On 1 January 2021, the Act on confirmation of private restructuring plans (Wet homologatie onderhands akkoord, the “Dutch Scheme“) came into effect. At time of writing (25 February 2021), the Dutch courts have rendered 10 judgments in connection with the Dutch Scheme. This blog provides you with the highlights of this case law.

1. General observations

  • Based on the information included in the judgments, all cases seem to relate to SMEs.
  • One debtor decided to enter into public proceedings, while the others chose the confidential version of the Dutch Scheme.
  • 7 out of 10 judgments were rendered by the (relatively small) Noord-Nederland District Court.

2. Restructuring experts

  • Until today, there have been 4 judgments concerning the appointment of a restructuring expert.
  • Each creditor, each shareholder, the debtor’s works council, or the debtor itself may ask the court to appoint a restructuring expert. In the abovementioned 4 cases the debtor took the initiative for the appointment of a restructuring expert.
  • In each judgment relating to the appointment of a restructuring expert, the District Court addresses the fact that the restructuring expert must perform its duties effectively, impartially and independently. From those judgments, it may be concluded that the restructuring expert should not be too intensively involved before being appointed: he/she should receive information and discuss the company’s situation only to the extent that is required for the proposed restructuring expert to provide a fee estimate.
  • The District Court also noted that the most important feature of the restructuring expert is his/her ability to connect the stakeholders involved.

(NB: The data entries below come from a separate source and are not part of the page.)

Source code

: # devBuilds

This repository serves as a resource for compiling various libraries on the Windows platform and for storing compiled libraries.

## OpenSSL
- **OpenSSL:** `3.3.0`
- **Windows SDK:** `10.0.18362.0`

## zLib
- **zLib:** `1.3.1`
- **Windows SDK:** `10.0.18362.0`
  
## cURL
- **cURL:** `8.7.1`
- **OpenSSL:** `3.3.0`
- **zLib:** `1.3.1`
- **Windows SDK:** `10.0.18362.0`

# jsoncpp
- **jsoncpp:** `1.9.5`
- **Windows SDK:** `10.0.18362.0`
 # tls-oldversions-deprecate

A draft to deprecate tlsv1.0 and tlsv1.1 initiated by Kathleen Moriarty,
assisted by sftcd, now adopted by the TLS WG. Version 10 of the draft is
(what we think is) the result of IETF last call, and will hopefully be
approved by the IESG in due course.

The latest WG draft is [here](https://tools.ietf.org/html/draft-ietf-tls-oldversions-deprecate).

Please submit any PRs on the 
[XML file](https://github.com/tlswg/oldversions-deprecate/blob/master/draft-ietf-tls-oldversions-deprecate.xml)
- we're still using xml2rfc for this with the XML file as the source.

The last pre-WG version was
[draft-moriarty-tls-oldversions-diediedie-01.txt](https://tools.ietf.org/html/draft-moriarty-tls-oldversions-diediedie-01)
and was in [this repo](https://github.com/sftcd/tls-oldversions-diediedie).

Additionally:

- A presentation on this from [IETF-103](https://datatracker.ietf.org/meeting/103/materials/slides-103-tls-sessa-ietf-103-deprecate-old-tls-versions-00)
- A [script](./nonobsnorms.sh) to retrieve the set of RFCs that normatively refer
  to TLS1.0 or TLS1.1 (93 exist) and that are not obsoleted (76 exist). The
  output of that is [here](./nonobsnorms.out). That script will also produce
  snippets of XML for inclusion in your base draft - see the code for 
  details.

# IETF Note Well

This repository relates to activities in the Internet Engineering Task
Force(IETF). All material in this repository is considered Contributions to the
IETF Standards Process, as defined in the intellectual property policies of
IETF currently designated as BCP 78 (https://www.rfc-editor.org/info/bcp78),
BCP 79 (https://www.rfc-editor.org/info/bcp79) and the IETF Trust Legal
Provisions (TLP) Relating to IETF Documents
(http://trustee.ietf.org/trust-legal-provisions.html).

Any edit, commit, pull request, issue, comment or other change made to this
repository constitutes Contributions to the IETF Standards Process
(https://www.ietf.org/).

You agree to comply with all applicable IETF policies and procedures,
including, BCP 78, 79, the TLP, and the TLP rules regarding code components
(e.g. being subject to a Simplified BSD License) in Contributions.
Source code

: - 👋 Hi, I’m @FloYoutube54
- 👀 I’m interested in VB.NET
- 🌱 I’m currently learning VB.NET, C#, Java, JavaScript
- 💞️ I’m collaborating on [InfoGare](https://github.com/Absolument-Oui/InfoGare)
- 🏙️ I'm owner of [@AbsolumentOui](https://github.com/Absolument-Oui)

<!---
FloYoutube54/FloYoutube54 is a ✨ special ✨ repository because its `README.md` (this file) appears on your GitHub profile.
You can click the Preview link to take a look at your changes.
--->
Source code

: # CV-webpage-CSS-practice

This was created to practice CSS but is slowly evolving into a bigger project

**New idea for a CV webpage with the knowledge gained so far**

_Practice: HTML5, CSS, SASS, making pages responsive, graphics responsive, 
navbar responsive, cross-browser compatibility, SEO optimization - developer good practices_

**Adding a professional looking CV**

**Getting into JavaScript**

3. Cooling-off period and lifting attachments

  • 4 of the 10 judgments rendered since 1 January 2021 relate to a cooling-off period and/or lifting attachments.
  • By way of background: if (i) the debtor has submitted a declaration to the court notifying the court that it is preparing a composition plan, and has committed to offering a composition plan within two months or has already offered a composition plan, or (ii) a restructuring expert has been appointed, the debtor or the restructuring expert may request the District Court to order a cooling-off period with a maximum duration of 4 months (which may be extended for another 4 months).
  • The District Court will in principle grant the cooling-off period if:
    • the cooling-off period is necessary to continue the debtor’s business during the preparation and negotiations on the composition plan;
    • the cooling-off period is considered to be in the interest of the creditors;
    • and the interests of the creditors and any third parties, including any parties that levied attachments, are not significantly prejudiced by the cooling-off period.
  • During the cooling-off period, parties cannot take recourse on the debtor’s assets without prior authorisation of the court, any hearing on insolvency proceedings is suspended and the court may determine that attachments are lifted.
  • In 3 judgments, the District Court has ruled that the cooling-off period was necessary to continue the debtor’s business, including in a case where the offered composition plan was offered to arrange a controlled liquidation. The Amsterdam District Court ruled that a reasonable interpretation of the law provides that a cooling-off period can also be necessary for the continuation of business in view of a controlled liquidation.
  • In the 3 cases, the District Courts also tested whether the cooling-off period was in the best interest of the creditors and deemed it relevant that under the envisaged composition plans, the creditors were better off than in case of bankruptcy.
  • In the cases where it was also requested to lift attachments, the District Courts has taken the following circumstances into account: (i) that the value of the attached assets would not decrease as a result of the cooling-off period, (ii) that the debtor needed access to the attached assets to continue its business (otherwise a bankruptcy would be inevitable) and (iii) that the creditor that had levied attachments had been provided with security and was authorised to exercise its rights during the cooling-off period.
  • In order to protect the interests of creditors during the cooling-off period, the District Courts have determined that the debtor must inform the District Court of its progress with regard to the composition plan or appointed an observer.
  • In one of the judgments, the application was inadmissible, because no restructuring expert was appointed, no composition plan was offered, and the debtor had not committed himself to offer a composition plan within two months.
  1. Confirmation of composition plan and termination of agreement

  • To date, one composition plan has been confirmed.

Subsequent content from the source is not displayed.